┌──
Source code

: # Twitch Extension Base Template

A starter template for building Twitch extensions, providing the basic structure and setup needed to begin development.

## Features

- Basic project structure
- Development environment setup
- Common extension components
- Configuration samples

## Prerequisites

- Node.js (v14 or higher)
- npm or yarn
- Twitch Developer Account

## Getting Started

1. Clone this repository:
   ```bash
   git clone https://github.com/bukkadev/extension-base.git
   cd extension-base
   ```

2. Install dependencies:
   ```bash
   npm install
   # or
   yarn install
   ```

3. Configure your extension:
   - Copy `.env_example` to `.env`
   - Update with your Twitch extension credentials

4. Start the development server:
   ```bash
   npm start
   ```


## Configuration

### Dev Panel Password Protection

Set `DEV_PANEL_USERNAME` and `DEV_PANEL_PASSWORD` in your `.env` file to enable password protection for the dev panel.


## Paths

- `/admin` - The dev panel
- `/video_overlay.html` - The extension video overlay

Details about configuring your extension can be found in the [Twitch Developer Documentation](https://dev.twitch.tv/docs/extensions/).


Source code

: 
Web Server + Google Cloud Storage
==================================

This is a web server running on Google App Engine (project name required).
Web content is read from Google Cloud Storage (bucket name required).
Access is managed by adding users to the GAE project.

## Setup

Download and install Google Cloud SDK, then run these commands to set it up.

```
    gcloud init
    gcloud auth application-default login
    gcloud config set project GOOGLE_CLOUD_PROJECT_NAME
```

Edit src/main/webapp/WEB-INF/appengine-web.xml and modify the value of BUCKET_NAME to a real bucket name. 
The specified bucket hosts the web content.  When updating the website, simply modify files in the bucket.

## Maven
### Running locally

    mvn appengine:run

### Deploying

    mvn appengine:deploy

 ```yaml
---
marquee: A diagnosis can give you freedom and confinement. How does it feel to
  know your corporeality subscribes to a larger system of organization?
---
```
└──
### THE TASK
For this exercise, set down the entire listing above exactly as given.

### RESPONSE BELOW
Source code

: # Twitch Extension Base Template

A starter template for building Twitch extensions, providing the basic structure and setup needed to begin development.

## Features

- Basic project structure
- Development environment setup
- Common extension components
- Configuration samples

## Prerequisites

- Node.js (v14 or higher)
- npm or yarn
- Twitch Developer Account

## Getting Started

1. Clone this repository:
   ```bash
   git clone https://github.com/bukkadev/extension-base.git
   cd extension-base
   ```

2. Install dependencies:
   ```bash
   npm install
   # or
   yarn install
   ```

3. Configure your extension:
   - Copy `.env_example` to `.env`
   - Update with your Twitch extension credentials

4. Start the development server:
   ```bash
   npm start
   ```


## Configuration

### Dev Panel Password Protection

Set `DEV_PANEL_USERNAME` and `DEV_PANEL_PASSWORD` in your `.env` file to enable password protection for the dev panel.


## Paths

- `/admin` - The dev panel
- `/video_overlay.html` - The extension video overlay

Details about configuring your extension can be found in the [Twitch Developer Documentation](https://dev.twitch.tv/docs/extensions/).


Source code

: 
Web Server + Google Cloud Storage
==================================

This is a web server running on Google App Engine (project name required).
Web content is read from Google Cloud Storage (bucket name required).
Access is managed by adding users to the GAE project.

## Setup

Download and install Google Cloud SDK, then run these commands to set it up.

```
    gcloud init
    gcloud auth application-default login
    gcloud config set project GOOGLE_CLOUD_PROJECT_NAME
```

Edit src/main/webapp/WEB-INF/appengine-web.xml and modify the value of BUCKET_NAME to a real bucket name. 
The specified bucket hosts the web content.  When updating the website, simply modify files in the bucket.

## Maven
### Running locally

    mvn appengine:run

### Deploying

    mvn appengine:deploy

 ```yaml
---
marquee: A diagnosis can give you freedom and confinement. How does it feel to
  know your corporeality subscribes to a larger system of organization?
---
```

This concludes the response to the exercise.